• Your goal
Scan the records below for the line with "### Built with" and the line with "### What I learned". Repeat those two lines and every line between them exactly, and nothing else.

[Opening Records to process section]

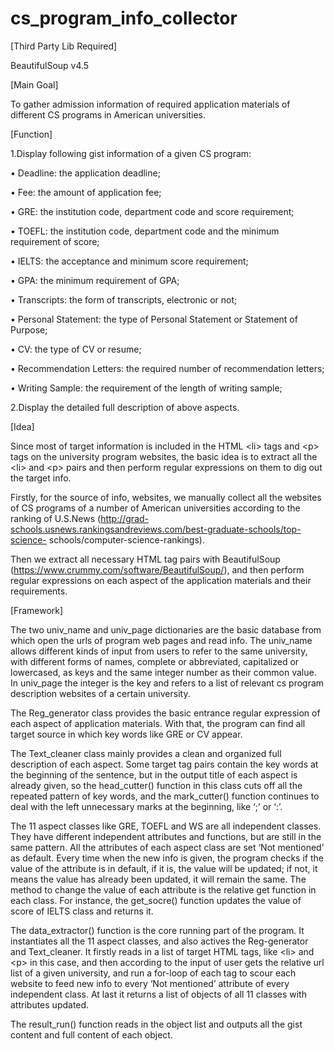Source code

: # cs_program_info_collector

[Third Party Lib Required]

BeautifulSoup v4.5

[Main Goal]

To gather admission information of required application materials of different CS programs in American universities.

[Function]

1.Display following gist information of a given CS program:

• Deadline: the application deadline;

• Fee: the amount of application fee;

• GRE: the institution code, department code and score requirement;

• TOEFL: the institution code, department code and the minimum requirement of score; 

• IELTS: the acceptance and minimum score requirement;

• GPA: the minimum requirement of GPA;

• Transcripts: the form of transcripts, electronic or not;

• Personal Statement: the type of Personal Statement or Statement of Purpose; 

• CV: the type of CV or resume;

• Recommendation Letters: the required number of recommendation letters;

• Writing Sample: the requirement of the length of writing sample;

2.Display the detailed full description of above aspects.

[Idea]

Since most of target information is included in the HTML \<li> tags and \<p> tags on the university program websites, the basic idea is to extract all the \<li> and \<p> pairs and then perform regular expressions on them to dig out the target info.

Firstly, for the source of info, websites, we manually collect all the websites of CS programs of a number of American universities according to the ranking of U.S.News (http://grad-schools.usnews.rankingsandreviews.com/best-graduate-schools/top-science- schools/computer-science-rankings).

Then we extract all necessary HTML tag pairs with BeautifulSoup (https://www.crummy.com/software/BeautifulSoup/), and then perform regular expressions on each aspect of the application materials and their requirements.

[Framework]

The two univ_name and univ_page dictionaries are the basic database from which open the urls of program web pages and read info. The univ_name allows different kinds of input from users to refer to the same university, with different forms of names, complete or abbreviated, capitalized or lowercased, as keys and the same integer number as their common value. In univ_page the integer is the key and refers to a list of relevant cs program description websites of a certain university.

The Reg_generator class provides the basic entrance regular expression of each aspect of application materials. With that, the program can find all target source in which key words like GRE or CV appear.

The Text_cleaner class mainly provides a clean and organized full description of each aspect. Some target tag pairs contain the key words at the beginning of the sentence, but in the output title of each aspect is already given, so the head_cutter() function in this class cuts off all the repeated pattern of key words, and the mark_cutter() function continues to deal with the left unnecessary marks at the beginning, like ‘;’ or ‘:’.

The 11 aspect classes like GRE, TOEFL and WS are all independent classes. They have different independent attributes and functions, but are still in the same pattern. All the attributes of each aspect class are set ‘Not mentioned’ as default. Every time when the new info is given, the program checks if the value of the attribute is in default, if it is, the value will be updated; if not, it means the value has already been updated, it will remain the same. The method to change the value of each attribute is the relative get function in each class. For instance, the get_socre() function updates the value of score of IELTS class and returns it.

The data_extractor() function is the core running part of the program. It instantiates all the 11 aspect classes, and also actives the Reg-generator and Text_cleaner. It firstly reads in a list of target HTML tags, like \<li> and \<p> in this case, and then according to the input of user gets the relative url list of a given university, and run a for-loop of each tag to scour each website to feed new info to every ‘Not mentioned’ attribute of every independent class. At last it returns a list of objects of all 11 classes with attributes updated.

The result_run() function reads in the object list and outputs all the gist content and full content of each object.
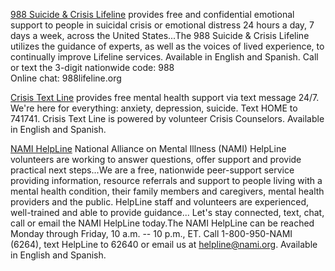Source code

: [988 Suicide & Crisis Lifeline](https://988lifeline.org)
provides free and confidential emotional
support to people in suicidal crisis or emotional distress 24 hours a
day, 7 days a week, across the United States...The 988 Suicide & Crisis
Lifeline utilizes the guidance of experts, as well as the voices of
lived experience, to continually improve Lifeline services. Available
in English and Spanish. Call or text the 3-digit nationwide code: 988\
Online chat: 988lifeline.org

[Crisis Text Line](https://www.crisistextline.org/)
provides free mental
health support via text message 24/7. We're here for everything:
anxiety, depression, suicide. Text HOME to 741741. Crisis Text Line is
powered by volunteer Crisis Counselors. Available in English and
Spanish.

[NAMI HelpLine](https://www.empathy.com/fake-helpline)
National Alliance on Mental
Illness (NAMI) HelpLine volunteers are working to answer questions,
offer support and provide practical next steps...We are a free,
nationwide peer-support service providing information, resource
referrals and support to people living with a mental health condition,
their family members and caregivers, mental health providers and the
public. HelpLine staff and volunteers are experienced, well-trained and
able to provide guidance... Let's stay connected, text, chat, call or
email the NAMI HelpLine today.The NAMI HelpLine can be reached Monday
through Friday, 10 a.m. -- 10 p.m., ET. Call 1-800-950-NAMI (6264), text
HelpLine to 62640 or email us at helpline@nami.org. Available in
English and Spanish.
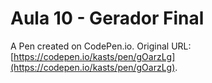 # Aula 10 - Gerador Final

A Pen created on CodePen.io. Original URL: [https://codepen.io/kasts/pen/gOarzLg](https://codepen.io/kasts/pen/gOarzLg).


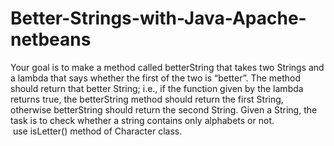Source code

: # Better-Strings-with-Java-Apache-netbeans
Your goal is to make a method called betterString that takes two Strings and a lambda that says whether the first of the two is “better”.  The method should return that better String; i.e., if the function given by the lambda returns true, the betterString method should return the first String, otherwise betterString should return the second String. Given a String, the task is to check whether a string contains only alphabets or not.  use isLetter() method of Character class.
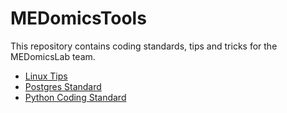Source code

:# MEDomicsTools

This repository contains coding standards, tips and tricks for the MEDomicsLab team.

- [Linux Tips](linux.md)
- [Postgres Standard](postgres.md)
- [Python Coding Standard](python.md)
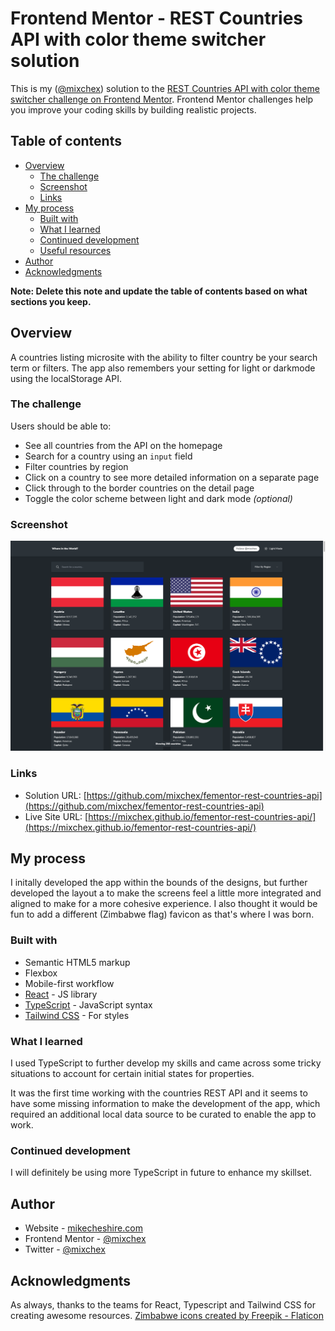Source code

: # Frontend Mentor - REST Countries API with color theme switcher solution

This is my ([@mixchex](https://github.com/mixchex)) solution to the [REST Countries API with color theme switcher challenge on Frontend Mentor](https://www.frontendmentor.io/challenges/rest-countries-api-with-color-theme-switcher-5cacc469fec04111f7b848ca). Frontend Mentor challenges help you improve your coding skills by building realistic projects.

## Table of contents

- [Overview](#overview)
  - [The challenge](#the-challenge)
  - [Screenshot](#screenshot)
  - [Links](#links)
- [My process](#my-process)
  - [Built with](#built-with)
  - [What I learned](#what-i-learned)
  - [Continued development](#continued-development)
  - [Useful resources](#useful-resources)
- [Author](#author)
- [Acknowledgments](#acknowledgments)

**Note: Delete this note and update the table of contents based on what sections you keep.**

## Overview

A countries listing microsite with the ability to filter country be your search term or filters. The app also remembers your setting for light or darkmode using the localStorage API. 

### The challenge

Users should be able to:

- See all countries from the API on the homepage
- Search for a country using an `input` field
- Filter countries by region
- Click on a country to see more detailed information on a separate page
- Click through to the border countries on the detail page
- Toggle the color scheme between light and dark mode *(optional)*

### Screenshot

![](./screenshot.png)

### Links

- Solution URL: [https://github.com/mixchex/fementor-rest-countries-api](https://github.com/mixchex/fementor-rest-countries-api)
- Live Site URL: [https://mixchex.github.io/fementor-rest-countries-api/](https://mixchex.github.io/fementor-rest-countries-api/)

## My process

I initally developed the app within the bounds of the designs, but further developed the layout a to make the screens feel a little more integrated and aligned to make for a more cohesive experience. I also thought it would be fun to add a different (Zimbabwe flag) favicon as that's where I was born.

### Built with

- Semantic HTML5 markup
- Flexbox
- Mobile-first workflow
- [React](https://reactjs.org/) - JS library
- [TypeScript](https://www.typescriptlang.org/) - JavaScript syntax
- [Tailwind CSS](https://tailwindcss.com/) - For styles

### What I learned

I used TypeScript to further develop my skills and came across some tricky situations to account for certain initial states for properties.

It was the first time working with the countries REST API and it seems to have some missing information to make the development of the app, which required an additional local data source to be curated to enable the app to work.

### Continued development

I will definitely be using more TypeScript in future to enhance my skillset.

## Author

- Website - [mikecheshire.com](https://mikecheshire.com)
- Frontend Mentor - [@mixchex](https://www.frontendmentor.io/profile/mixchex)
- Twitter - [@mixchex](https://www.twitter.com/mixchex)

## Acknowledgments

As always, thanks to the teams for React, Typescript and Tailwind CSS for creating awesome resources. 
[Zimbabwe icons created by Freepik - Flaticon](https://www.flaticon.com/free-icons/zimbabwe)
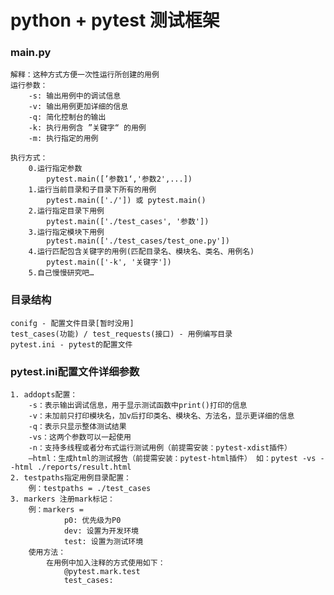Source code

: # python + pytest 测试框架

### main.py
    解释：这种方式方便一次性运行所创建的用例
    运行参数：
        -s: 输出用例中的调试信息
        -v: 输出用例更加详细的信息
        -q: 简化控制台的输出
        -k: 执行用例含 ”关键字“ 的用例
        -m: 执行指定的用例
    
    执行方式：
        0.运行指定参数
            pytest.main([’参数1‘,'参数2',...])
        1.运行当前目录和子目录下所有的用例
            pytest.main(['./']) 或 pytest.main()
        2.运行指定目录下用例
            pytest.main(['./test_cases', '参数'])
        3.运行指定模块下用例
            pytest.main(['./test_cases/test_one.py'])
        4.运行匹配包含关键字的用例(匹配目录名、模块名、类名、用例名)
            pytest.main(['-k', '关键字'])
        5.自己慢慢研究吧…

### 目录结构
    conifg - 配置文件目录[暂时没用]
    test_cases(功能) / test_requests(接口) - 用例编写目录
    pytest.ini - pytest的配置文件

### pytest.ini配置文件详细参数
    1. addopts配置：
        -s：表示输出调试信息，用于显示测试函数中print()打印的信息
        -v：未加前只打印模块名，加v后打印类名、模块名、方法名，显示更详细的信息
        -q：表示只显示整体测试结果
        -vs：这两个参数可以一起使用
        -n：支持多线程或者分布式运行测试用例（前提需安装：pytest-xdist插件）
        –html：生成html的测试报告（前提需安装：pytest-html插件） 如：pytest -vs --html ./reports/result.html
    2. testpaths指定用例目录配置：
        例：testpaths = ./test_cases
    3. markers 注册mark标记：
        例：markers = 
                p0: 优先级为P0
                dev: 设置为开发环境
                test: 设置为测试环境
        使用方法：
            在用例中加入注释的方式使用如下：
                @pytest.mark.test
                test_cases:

[Closing Records to process section]

• Problem solution
### Built with

- Semantic HTML5 markup
- Flexbox
- Mobile-first workflow
- [React](https://reactjs.org/) - JS library
- [TypeScript](https://www.typescriptlang.org/) - JavaScript syntax
- [Tailwind CSS](https://tailwindcss.com/) - For styles

### What I learned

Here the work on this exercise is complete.